Burson's Appeal

22 Pa. 164 | Pa. | 1853

*167The opinion of the Court was delivered by

Black, C. J.

Mrs. Burson, the present appellant, who was a married woman and had a husband in full life, petitioned the Court of Common Pleas for the appointment of a trustee to take charge of her separate property, agreeably to the 11th section of the act of 25th April, 1850. The property to which she was entitled is mentioned in the petition;' but it is not stated when she became the owner of it. The fact now seems to be that it accrued to her before the act of 1848, relative to married women, was passed, and that she was then married to her present husband. A trustee was appointed, but at a subsequent term the subject was reconsidered and the appointment revoked. The petitioner appeals from the last order, and asks us to reverse it and reinstate the first one.

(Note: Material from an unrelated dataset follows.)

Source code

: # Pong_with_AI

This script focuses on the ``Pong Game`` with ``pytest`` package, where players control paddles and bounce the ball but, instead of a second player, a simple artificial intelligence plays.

The legislature have not attempted by the Act of 1848, nor by any other law passed since that time, to divest the interest which a husband may have had in the real estate of his wife before the Act of 1848. They could not do so if they would.

On the face of this petition the property which the wife desired to put into the hands of a trustee for her separate use was real estate. It is described as an estate in dower in lands.” The common law right of the husband to control and have it in his possession is wholly unaffected by any statute. The fact that it had been appropriated and allotted to one of the heirs, who pays her a certain annuity in lieu of dower, makes no difference; for it is settled (3 W. & Ser. 456) that the widow’s interest in the land of her husband is not changed into personalty by proceedings in partition.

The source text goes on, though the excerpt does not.